**Supplied material**
◇ ◇ ◇ ◇

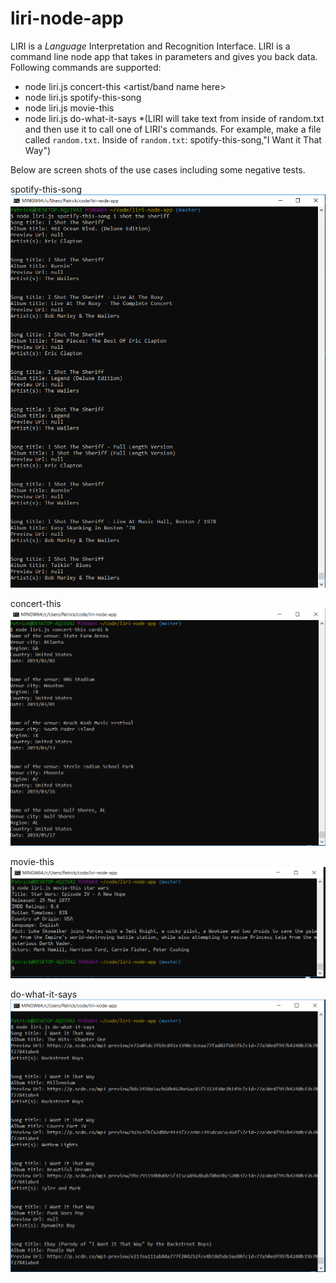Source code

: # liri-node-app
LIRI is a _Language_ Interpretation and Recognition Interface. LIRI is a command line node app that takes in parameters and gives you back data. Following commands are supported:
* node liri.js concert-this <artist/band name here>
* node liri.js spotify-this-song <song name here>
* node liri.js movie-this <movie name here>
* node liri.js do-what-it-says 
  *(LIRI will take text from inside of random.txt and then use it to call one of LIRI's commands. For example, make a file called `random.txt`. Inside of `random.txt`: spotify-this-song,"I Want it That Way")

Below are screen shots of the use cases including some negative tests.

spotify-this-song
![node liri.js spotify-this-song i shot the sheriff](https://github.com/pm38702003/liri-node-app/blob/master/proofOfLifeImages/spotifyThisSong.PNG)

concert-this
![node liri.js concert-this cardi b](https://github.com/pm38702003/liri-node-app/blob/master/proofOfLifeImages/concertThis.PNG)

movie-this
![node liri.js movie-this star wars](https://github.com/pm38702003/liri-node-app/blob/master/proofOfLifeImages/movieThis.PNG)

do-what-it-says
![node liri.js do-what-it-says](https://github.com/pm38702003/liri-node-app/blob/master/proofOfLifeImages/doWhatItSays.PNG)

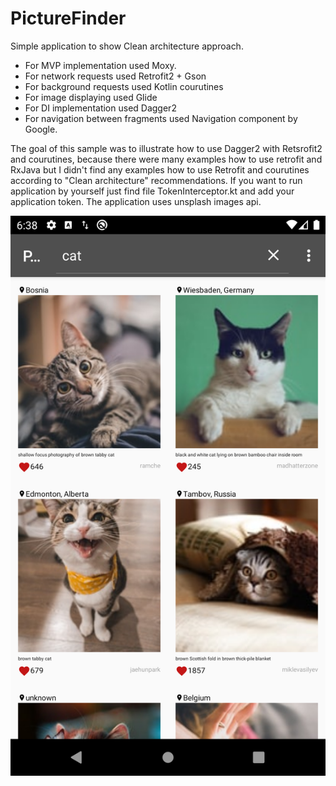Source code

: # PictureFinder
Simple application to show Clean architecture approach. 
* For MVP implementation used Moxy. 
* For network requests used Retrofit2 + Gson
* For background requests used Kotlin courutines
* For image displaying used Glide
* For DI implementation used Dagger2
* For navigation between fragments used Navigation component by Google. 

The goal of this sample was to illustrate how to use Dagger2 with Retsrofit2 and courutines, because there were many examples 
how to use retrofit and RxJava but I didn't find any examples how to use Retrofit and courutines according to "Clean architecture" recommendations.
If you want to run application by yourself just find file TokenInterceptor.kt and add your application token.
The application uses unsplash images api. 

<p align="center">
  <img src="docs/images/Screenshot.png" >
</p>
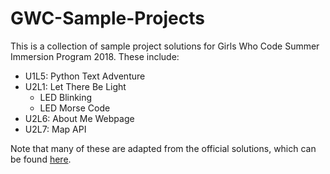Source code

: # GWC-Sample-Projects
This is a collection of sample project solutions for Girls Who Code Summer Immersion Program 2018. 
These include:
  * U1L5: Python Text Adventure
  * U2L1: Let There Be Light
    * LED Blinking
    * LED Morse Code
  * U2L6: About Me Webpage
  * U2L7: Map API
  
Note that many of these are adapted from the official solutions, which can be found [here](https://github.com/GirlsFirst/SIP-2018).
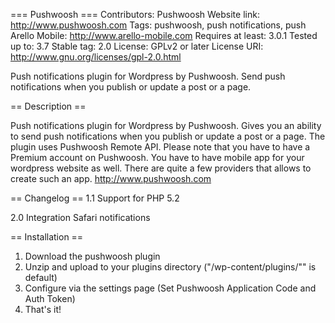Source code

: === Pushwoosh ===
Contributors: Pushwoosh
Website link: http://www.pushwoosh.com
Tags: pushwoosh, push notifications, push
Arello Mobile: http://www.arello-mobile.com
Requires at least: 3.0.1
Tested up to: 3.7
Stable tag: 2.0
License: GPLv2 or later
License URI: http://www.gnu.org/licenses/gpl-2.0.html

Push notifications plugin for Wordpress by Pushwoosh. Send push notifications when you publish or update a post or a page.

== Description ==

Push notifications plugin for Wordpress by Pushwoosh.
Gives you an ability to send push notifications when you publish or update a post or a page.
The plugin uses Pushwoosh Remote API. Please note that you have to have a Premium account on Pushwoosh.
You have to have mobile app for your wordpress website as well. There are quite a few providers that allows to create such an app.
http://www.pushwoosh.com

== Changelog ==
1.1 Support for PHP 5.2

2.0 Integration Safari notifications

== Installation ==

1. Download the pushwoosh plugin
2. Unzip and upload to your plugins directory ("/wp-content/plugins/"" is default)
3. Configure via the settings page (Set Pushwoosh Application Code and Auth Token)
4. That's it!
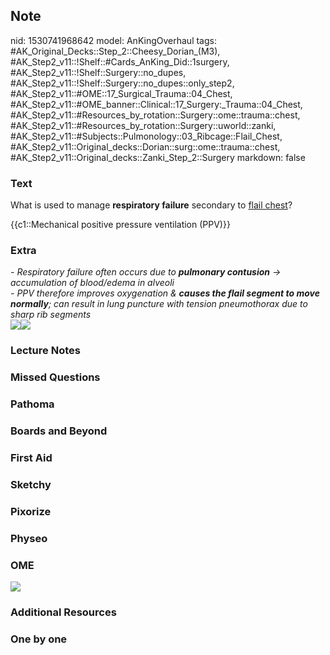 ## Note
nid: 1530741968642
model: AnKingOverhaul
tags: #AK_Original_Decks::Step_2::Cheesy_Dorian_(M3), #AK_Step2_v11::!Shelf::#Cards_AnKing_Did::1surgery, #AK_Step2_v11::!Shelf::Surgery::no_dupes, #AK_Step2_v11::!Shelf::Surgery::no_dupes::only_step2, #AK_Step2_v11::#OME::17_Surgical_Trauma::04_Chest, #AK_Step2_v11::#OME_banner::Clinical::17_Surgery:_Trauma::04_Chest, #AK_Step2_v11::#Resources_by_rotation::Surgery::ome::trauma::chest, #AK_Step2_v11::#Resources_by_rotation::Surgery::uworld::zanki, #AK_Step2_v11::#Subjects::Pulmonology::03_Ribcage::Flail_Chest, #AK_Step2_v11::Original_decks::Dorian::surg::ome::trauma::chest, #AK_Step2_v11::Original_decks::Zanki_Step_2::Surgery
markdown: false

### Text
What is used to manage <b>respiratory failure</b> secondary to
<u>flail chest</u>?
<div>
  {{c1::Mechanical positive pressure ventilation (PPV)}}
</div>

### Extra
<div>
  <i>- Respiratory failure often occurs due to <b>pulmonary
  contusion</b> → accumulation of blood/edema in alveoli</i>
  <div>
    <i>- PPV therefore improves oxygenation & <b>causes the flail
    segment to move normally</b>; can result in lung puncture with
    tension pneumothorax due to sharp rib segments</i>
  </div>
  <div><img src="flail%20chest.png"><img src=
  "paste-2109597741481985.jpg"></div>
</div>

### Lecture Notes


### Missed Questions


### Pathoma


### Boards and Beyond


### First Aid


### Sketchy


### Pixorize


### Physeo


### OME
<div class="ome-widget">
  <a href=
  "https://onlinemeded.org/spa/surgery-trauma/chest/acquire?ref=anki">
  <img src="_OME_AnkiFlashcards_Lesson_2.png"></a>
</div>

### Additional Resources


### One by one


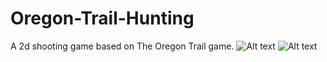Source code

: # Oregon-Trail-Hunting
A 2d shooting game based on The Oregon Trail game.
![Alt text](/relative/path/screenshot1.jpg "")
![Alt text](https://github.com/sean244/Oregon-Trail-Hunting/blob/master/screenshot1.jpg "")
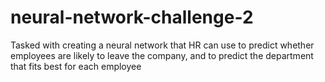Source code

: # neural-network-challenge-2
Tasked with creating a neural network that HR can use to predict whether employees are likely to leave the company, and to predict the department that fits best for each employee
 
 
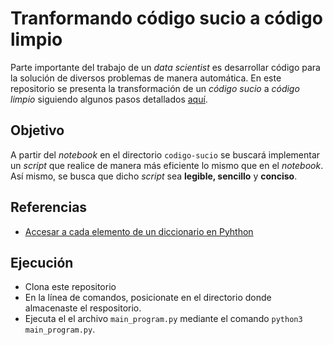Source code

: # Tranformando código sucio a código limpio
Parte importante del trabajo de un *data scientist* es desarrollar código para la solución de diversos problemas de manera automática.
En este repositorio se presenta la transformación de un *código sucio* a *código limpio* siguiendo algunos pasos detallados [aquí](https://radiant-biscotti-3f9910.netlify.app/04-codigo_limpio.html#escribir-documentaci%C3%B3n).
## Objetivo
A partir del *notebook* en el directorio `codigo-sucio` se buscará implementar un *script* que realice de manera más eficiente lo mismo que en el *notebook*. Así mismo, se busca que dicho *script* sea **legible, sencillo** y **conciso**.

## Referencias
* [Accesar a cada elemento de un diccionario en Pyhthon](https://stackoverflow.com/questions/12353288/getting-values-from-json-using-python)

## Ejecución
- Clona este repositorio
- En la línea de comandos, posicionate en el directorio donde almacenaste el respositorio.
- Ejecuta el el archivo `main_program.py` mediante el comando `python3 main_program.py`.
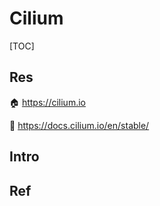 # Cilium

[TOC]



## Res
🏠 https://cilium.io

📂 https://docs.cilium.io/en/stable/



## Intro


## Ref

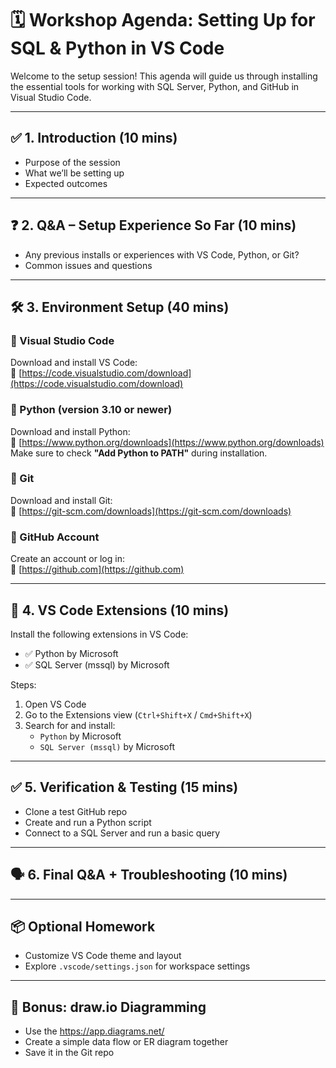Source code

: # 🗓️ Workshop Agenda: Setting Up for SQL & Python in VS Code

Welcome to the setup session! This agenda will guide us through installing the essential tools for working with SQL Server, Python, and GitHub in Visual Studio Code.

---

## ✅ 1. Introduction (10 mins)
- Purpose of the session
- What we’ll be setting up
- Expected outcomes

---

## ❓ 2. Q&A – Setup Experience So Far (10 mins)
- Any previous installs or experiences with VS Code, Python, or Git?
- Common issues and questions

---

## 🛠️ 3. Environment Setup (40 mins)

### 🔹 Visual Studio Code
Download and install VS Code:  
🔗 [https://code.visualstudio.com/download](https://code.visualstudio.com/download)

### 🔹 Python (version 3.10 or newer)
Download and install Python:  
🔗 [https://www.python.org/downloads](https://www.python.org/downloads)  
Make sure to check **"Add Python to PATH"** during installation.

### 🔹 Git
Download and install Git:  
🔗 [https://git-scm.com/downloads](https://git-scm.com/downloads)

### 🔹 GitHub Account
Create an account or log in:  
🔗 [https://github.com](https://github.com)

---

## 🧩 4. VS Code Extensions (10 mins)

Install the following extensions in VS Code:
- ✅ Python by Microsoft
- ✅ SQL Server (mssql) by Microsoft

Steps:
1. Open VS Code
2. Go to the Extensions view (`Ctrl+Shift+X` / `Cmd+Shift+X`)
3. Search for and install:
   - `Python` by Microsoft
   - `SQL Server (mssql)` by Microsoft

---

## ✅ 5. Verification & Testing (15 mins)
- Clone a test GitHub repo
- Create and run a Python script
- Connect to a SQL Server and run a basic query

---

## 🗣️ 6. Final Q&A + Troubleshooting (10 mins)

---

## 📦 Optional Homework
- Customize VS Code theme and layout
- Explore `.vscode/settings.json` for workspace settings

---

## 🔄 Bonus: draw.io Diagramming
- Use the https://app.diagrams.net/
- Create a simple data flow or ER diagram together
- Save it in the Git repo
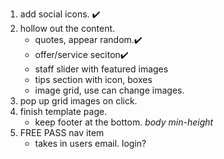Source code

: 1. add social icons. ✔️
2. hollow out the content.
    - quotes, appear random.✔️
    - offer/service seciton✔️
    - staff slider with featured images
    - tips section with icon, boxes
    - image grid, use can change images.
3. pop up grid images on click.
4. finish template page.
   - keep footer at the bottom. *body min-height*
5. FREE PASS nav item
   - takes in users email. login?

◇ ◇ ◇ ◇

**Task statement**
Every line above that carries the string "data" should be copied.

**Solution to the exercise**
LIRI is a _Language_ Interpretation and Recognition Interface. LIRI is a command line node app that takes in parameters and gives you back data. Following commands are supported:
Parte importante del trabajo de un *data scientist* es desarrollar código para la solución de diversos problemas de manera automática.
- Create a simple data flow or ER diagram together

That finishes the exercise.